Autophagy is a cellular catabolic process by which long-lived
proteins and damaged organelles are degradated by lysosomes. Activation of autophagy is an important survival mechanism that protects
cancer cells from various stresses, including
anticancer agents. Recent studies indicate that
pyrvinium pamoate, an FDA-approved antihelminthic
drug, exhibits wide-ranging anticancer activity.
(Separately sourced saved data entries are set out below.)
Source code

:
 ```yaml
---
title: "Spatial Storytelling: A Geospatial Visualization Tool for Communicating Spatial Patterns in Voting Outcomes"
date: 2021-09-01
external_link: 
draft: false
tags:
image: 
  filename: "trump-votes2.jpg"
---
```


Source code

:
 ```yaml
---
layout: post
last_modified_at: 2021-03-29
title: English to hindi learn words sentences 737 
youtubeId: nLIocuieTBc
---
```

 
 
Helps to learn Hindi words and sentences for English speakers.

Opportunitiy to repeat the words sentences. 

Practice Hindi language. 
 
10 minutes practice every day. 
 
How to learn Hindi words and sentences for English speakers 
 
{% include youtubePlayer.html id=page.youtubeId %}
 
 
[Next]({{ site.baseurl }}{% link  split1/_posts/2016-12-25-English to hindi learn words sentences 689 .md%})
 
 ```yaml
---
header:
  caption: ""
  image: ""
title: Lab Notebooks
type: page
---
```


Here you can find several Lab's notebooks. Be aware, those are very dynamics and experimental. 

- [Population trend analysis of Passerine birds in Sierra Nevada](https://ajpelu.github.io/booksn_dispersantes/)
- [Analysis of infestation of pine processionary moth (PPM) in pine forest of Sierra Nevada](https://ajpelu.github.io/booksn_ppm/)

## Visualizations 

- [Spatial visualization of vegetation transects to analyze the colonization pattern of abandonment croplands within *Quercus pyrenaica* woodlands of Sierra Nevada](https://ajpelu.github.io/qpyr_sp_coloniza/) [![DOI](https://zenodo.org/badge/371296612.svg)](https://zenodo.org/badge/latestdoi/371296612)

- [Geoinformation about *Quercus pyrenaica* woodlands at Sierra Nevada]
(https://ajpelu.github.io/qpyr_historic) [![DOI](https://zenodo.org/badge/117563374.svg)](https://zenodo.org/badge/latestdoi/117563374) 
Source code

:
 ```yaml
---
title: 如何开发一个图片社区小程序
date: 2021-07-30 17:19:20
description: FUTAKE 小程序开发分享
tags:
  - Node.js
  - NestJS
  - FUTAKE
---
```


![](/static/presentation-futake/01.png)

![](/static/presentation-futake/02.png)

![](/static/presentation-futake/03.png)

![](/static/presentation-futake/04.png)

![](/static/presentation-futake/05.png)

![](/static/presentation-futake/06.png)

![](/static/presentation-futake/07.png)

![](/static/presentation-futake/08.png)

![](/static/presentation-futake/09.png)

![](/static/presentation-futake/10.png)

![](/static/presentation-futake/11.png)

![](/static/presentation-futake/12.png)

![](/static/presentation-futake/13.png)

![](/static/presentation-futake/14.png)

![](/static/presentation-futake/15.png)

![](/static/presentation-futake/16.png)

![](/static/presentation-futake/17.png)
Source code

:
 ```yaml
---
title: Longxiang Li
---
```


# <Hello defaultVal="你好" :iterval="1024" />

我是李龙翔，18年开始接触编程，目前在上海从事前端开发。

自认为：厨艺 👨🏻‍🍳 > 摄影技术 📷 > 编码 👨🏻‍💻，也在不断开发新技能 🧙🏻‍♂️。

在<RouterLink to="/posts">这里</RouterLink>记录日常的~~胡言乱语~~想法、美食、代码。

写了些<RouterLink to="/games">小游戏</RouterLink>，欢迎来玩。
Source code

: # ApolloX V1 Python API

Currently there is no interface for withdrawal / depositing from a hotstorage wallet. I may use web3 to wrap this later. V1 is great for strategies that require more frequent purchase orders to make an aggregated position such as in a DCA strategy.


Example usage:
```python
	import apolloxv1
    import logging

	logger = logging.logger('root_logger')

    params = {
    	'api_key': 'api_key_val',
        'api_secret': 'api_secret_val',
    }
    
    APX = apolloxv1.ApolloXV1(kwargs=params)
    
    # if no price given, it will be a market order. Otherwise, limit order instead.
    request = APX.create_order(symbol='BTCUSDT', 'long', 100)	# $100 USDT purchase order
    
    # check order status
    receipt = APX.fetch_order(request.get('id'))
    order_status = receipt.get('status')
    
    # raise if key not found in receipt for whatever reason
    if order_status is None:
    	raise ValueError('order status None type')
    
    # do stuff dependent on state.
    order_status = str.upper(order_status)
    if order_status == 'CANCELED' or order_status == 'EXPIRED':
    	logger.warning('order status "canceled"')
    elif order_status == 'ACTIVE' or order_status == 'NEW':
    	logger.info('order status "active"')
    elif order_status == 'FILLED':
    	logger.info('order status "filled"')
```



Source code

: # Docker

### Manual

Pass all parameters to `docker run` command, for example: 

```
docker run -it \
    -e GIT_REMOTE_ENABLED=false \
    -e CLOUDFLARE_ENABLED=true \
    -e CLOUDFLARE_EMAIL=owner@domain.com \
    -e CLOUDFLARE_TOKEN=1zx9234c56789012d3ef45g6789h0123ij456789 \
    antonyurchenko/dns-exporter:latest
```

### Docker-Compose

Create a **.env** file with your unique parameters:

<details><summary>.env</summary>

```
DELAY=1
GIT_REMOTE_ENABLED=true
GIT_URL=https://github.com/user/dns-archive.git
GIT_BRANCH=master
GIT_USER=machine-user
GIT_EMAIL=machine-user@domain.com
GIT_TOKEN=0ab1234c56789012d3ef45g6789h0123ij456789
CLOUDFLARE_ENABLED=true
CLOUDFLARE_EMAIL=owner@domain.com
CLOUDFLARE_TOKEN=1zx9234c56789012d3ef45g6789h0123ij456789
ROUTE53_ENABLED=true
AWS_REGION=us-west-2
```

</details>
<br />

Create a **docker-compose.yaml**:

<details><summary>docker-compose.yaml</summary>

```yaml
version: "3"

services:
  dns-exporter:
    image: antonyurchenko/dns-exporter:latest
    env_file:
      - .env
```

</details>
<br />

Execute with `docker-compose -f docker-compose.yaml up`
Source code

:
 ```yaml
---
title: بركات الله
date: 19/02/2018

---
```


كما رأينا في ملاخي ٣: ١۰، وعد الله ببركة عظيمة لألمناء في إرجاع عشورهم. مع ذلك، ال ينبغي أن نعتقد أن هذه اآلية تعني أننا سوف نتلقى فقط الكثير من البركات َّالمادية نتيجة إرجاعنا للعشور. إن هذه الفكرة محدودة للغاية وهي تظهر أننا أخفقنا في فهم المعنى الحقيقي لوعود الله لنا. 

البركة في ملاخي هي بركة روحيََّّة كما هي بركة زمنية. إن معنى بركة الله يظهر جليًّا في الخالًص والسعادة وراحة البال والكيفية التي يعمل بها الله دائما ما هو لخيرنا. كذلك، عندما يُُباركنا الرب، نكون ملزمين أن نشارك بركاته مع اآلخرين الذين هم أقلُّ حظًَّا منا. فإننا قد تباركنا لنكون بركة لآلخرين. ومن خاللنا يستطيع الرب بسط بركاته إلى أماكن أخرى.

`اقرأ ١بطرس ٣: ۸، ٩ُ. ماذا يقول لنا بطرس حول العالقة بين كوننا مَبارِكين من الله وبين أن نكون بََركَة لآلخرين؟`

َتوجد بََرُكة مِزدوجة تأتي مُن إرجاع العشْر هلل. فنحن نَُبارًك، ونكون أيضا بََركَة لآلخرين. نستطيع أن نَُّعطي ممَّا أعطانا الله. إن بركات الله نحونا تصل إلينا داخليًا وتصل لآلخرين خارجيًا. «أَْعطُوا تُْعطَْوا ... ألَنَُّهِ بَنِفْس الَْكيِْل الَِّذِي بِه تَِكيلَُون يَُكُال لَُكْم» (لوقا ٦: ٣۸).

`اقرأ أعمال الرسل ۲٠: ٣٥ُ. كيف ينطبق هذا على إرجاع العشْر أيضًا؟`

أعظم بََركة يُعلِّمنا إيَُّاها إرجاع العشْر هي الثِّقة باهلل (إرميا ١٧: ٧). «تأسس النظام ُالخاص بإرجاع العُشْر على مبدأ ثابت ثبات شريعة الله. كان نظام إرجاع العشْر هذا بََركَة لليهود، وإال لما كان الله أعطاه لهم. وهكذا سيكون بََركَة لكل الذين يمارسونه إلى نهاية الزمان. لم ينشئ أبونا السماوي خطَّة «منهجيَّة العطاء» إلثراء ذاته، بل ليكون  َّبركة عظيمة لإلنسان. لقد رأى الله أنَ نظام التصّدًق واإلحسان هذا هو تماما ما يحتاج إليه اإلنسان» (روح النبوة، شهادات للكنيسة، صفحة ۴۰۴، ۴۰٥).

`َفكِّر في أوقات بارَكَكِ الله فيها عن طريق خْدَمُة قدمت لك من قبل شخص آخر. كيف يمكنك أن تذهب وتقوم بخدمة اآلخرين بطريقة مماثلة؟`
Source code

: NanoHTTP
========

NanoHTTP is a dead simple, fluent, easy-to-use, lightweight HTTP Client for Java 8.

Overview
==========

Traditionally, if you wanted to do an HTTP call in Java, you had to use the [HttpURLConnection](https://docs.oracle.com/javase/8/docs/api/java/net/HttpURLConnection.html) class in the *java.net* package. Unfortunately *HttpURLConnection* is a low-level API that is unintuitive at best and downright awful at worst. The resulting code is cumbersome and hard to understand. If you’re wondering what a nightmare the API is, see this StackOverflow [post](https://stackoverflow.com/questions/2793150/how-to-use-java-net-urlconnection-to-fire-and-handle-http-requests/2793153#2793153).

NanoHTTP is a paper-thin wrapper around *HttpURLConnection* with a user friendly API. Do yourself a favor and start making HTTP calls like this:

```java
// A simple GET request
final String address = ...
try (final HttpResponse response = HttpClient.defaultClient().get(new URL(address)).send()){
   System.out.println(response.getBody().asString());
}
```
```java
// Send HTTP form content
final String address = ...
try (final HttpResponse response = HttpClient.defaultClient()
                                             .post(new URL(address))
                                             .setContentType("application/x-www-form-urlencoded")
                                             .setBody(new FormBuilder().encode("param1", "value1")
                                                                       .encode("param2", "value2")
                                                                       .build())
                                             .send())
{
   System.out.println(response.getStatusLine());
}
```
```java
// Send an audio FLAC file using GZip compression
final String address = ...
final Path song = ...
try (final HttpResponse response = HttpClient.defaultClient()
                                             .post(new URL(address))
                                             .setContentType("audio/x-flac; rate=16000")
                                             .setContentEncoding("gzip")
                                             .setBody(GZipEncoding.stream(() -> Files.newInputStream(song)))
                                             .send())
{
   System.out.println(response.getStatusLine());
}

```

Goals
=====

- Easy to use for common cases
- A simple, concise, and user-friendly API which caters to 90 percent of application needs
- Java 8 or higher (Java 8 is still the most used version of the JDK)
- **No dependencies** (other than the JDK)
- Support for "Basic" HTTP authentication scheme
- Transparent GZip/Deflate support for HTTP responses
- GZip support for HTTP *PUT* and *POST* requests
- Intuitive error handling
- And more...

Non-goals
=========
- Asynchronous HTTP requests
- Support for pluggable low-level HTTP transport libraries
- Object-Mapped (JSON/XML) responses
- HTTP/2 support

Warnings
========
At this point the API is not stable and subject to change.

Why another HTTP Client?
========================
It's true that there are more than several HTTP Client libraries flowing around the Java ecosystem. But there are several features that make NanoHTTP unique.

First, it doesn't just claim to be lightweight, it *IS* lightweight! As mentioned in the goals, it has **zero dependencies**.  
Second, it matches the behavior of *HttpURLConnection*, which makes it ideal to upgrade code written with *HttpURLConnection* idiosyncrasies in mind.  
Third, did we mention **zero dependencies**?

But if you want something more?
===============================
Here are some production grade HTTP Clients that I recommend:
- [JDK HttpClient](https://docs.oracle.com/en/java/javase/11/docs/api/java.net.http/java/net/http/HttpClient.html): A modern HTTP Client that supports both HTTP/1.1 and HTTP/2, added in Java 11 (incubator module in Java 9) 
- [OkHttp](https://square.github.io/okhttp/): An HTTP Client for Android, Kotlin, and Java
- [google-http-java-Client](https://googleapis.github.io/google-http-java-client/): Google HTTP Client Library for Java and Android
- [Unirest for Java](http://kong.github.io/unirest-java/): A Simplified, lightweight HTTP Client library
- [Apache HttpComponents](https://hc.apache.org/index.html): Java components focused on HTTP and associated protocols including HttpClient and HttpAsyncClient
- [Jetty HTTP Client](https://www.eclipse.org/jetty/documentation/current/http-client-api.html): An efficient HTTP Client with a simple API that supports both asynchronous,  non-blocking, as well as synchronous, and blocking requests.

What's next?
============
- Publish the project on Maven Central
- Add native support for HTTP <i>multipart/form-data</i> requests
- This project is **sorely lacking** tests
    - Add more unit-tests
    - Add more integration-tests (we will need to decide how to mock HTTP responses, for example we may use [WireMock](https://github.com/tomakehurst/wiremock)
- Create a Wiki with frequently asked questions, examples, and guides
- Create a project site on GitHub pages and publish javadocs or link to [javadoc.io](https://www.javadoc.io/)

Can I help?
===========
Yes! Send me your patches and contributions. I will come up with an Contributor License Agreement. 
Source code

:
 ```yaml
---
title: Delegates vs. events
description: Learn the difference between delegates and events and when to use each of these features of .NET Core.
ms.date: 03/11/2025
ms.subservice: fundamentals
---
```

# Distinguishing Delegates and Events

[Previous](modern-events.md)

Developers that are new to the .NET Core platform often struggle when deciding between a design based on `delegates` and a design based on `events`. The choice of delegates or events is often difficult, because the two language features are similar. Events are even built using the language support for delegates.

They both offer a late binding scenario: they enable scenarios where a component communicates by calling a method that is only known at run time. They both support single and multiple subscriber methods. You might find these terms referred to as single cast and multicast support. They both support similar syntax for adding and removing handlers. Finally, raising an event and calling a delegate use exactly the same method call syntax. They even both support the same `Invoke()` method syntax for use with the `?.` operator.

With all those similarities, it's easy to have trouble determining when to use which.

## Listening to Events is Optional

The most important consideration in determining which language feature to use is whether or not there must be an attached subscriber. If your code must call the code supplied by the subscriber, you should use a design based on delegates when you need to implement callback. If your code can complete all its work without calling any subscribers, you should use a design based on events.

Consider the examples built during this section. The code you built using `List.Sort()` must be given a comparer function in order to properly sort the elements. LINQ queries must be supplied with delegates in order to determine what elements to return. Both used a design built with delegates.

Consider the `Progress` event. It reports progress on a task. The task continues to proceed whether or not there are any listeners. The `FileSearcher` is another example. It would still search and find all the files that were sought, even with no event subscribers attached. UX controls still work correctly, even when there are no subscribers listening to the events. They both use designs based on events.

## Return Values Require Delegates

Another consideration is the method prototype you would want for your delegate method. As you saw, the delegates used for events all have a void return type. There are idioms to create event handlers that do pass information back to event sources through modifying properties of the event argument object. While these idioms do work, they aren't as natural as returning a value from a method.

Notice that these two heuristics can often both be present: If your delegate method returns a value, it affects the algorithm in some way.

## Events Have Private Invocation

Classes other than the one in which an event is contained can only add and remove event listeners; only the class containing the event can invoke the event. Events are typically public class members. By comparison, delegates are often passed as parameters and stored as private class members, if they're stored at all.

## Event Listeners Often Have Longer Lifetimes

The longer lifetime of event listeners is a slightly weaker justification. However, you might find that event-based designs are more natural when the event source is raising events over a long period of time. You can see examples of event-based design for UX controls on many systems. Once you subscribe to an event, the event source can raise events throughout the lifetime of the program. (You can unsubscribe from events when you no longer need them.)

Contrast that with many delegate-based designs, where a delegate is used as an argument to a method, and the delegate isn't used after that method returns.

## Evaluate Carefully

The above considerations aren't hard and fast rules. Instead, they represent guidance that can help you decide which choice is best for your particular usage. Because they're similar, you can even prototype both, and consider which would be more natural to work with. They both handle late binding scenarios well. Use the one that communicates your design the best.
Here we demonstrate that
pyrvinium inhibits autophagy both in vitro and in vivo. We further demonstrate that the inhibition of autophagy is
mammalian target of rapamycin independent but depends on the transcriptional inhibition of autophagy genes. Moreover, the combination of
pyrvinium with autophagy stimuli improves its toxicity against
cancer cells, and pretreatment of cells with 3-MA or siBeclin1 partially protects cells from
pyrvinium-induced cell death under
glucose starvation, suggesting that targeted autophagy addiction is involved in
pyrvinium-mediated cytotoxicity. Finally, in vivo studies show that the combination
therapy of
pyrvinium with the anticancer and autophagy stimulus agent,
2-deoxy-D-glucose (2-DG), is significantly more effective in inhibiting
tumor growth than
pyrvinium or 2-DG alone. This study supports a novel
cancer therapeutic strategy based on targeting autophagy addiction and implicates using
pyrvinium as an autophagy inhibitor in combination with chemotherapeutic agents to improve their therapeutic efficacy.